The Box 13 scandal was a political scandal that occurred in Jim Wells County, Texas during the Senate election of 1948, regarding disputed votes in a Democratic primary involving Lyndon B. Johnson and Coke Stevenson.

Origins and investigation 

On the day of the election, Johnson appeared to have lost the Democratic run-off primary to Stevenson. Six days after polls had closed, 202 additional ballots were found in Precinct 13 of Jim Wells County, 200 for Johnson and 2 for Stevenson. These resulted in a victory for Johnson, and his nomination as the Democrat in the upcoming general Senate election. Johnson went on to defeat Jack Porter of the Republican Party by a margin of 33.28% and 353,320 votes, thus becoming Senator from Texas.

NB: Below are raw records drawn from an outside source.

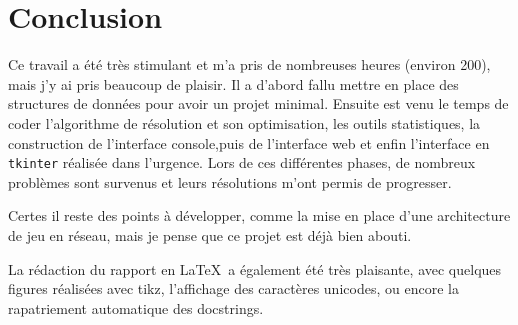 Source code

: \chapter{Conclusion}
Ce travail a été très stimulant et m'a pris de nombreuses heures (environ 200), mais j'y ai pris beaucoup de plaisir. Il a d'abord fallu mettre en place des structures de données pour avoir un projet minimal. Ensuite est venu le temps de coder l'algorithme de résolution et son optimisation, les outils statistiques, la construction de l'interface console,puis de l'interface web et enfin l'interface en \texttt{tkinter} réalisée dans l'urgence. Lors de ces différentes phases, de nombreux problèmes sont survenus et leurs résolutions m'ont permis de progresser.

Certes il reste des points à développer, comme la mise en place d'une architecture de jeu en réseau, mais je pense que ce projet est déjà bien abouti. 

La rédaction du rapport en \LaTeX\ a également été très plaisante, avec quelques figures réalisées avec tikz, l'affichage des caractères unicodes, ou encore la rapatriement automatique des docstrings. 
%
%
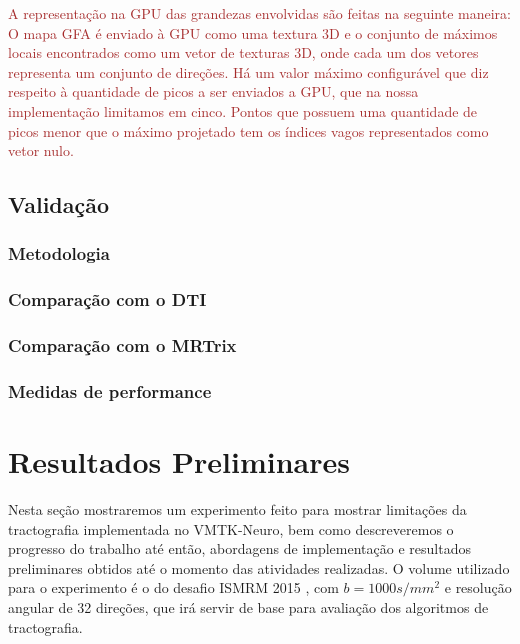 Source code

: \documentclass[
    12pt,                %
    oneside,            %
    a4paper,            %
    english,            %
    french,                %
    spanish,            %
    brazil                %
    ]{abntex2}
\begin{document}
\textcolor{brown}{
A representação na GPU das grandezas envolvidas são feitas na seguinte maneira: O mapa GFA é enviado à GPU como uma textura 3D e o conjunto de máximos locais encontrados como um vetor de texturas 3D, onde cada um dos vetores representa um conjunto de direções. Há um valor máximo configurável que diz respeito à quantidade de picos a ser enviados a GPU, que na nossa implementação limitamos em cinco. Pontos que possuem uma quantidade de picos menor que o máximo projetado tem os índices vagos representados como vetor nulo.
}


\section{Validação}

\subsection{Metodologia}

\subsection{Comparação com o DTI}

\subsection{Comparação com o MRTrix}

\subsection{Medidas de performance}




\pagebreak

\chapter{Resultados Preliminares}


Nesta seção mostraremos um experimento feito para mostrar limitações da tractografia implementada no VMTK-Neuro, bem como descreveremos o progresso do trabalho até então, abordagens de implementação e resultados preliminares obtidos até o momento das atividades realizadas. O volume utilizado para o experimento é o do desafio ISMRM 2015 \cite{TractometerTool}, com $b = 1000s/mm^2$ e resolução angular de 32 direções, que irá servir de base para avaliação dos algoritmos de tractografia.
\end{document}
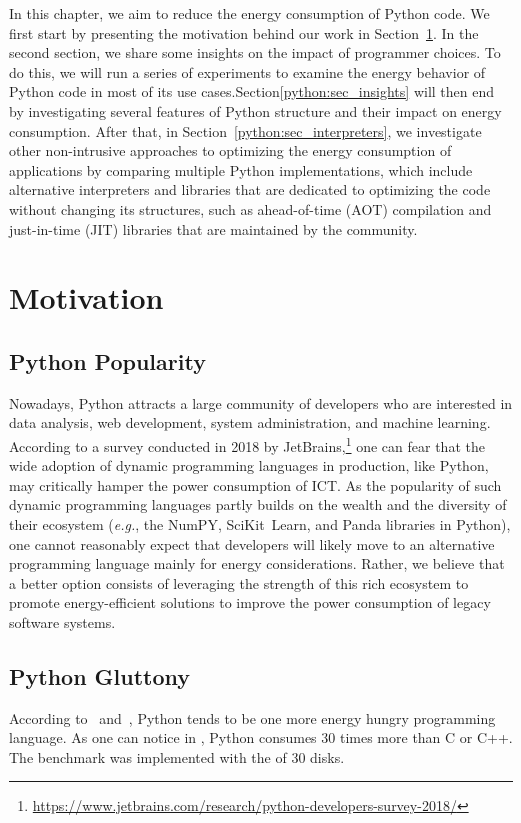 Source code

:In this chapter, we aim to reduce the energy consumption of Python code.
We first start by presenting the motivation behind our work in Section~\ref{python:sec_motivation}.
In the second section, we share some insights on the impact of programmer choices. To do this, we will run a series of experiments to examine the energy behavior of Python code in most of its use cases.Section\ref{python:sec_insights} will then end by investigating several features of Python structure and their impact on energy consumption.
After that, in Section~\ref{python:sec_interpreters}, we investigate other non-intrusive approaches to optimizing the energy consumption of applications by comparing multiple Python implementations, which include alternative interpreters and libraries that are dedicated to optimizing the code without changing its structures, such as ahead-of-time (AOT) compilation and just-in-time (JIT) libraries that are maintained by the community.


\section{Motivation}\label{python:sec_motivation}

\subsection{Python Popularity}
Nowadays, Python attracts a large community of developers who are interested in data analysis, web development, system administration, and machine learning.
According to a survey conducted in 2018 by JetBrains,\footnote{\url{https://www.jetbrains.com/research/python-developers-survey-2018/}} one can fear that the wide adoption of dynamic programming languages in production, like Python, may critically hamper the power consumption of ICT.
As the popularity of such dynamic programming languages partly builds on the wealth and the diversity of their ecosystem (\emph{e.g.}, the NumPY, SciKit\, Learn, and Panda libraries in Python), one cannot reasonably expect that developers will likely move to an alternative programming language mainly for energy considerations.
Rather, we believe that a better option consists of leveraging the strength of this rich ecosystem to promote energy-efficient solutions to improve the power consumption of legacy software systems.

\subsection{Python Gluttony}
According to~\cite{pinto_energy_2017} and~\cite{noureddine_preliminary_2012}, Python tends to be one more energy hungry programming language.
As one can notice in , Python consumes $30$ times more than C or C++.
The benchmark was implemented with the  of 30 disks.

The recount, handled by the Democratic State Central Committee, took a week. Johnson was announced the winner by 87 votes out of 988,295, an extremely narrow margin of victory. Suspicions arose that the 202 late votes were fraudulent. The added names were in alphabetical order and written with the same pen and handwriting, at the end of the list of voters. Some of the persons in this part of the list insisted that they had not voted that day. 

Stevenson took the dispute to court, eventually reaching the U.S. Supreme Court. Johnson prevailed on the basis that jurisdiction over naming a nominee rested with the state party, not the federal government. A private, non-official investigation was started, claiming that Johnson had conspired with George Parr, a member of the Democratic party in Texas, to falsify ballots.

Aftermath 
Election judge Luis Salas said in 1977 that he had certified 202 fraudulent ballots (200 for Johnson, 2 for Stevenson). Robert Caro made the case in his 1990 book that Johnson had stolen the election in Jim Wells County. 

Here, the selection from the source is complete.